[Source texts of formatted documents]

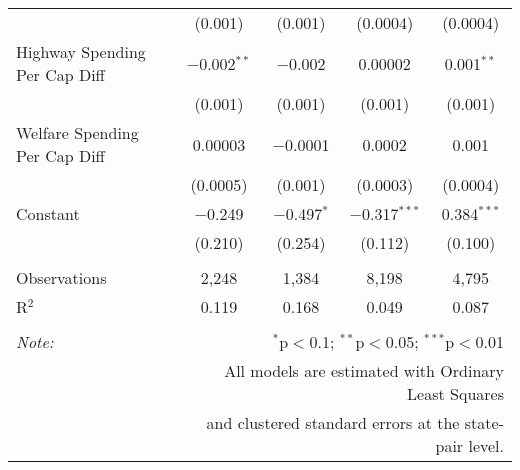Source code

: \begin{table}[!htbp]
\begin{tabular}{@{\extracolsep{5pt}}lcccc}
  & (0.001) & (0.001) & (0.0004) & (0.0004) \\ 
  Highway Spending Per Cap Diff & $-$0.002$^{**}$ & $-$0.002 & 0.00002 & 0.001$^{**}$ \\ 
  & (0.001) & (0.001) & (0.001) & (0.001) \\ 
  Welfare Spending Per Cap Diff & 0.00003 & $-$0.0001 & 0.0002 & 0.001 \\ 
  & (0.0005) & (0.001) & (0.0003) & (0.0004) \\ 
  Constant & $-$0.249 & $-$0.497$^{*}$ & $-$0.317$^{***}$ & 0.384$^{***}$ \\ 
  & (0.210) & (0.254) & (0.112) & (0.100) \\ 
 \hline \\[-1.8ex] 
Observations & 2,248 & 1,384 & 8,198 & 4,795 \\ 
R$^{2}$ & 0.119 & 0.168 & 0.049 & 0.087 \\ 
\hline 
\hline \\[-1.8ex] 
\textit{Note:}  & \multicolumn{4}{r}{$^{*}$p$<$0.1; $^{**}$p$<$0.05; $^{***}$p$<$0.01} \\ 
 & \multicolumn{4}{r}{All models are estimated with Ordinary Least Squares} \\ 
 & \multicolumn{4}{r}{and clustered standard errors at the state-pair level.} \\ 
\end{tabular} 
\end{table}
---
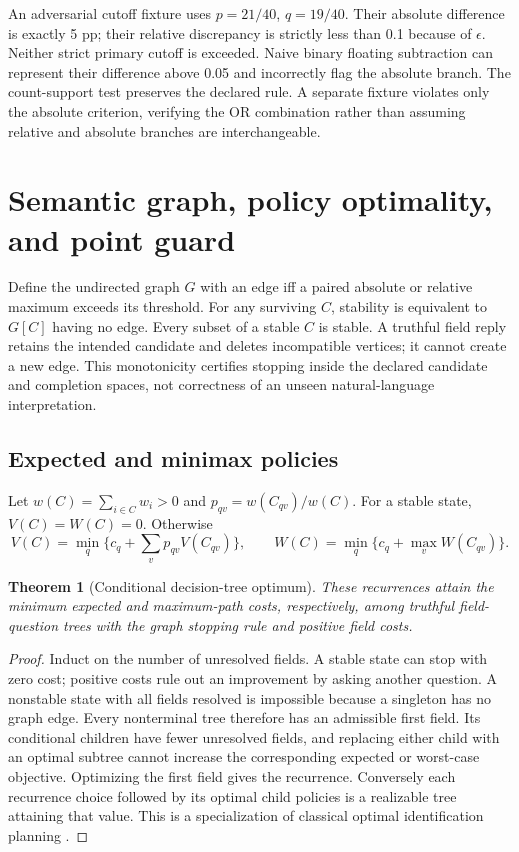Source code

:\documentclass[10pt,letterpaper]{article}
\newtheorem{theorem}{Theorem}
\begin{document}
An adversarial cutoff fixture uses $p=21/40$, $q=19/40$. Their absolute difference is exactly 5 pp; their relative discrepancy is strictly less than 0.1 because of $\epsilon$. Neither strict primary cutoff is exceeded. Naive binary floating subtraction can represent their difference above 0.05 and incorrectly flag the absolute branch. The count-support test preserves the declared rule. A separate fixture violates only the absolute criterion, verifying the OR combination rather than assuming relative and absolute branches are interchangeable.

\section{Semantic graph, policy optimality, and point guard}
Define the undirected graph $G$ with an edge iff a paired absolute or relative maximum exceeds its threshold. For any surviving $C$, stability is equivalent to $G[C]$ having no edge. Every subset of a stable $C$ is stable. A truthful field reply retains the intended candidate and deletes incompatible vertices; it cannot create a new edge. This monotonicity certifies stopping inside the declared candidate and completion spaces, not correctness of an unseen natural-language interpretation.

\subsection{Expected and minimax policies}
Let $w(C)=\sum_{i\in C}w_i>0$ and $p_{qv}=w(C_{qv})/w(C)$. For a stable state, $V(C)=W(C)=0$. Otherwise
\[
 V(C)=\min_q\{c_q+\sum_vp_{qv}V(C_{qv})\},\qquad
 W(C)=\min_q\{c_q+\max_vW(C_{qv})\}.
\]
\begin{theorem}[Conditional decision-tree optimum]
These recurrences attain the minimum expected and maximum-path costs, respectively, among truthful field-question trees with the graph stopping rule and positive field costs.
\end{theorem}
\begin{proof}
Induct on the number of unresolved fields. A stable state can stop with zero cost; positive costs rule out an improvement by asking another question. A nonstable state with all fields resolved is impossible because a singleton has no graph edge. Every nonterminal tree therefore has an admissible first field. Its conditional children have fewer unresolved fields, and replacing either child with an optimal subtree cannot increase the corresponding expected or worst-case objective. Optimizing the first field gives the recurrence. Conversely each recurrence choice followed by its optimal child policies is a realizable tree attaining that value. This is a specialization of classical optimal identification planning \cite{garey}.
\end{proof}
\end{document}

- _What the task requires_: Whenever a line of the data includes the word "absolute", show that line in full.

- _Task output_:
An adversarial cutoff fixture uses $p=21/40$, $q=19/40$. Their absolute difference is exactly 5 pp; their relative discrepancy is strictly less than 0.1 because of $\epsilon$. Neither strict primary cutoff is exceeded. Naive binary floating subtraction can represent their difference above 0.05 and incorrectly flag the absolute branch. The count-support test preserves the declared rule. A separate fixture violates only the absolute criterion, verifying the OR combination rather than assuming relative and absolute branches are interchangeable.
Define the undirected graph $G$ with an edge iff a paired absolute or relative maximum exceeds its threshold. For any surviving $C$, stability is equivalent to $G[C]$ having no edge. Every subset of a stable $C$ is stable. A truthful field reply retains the intended candidate and deletes incompatible vertices; it cannot create a new edge. This monotonicity certifies stopping inside the declared candidate and completion spaces, not correctness of an unseen natural-language interpretation.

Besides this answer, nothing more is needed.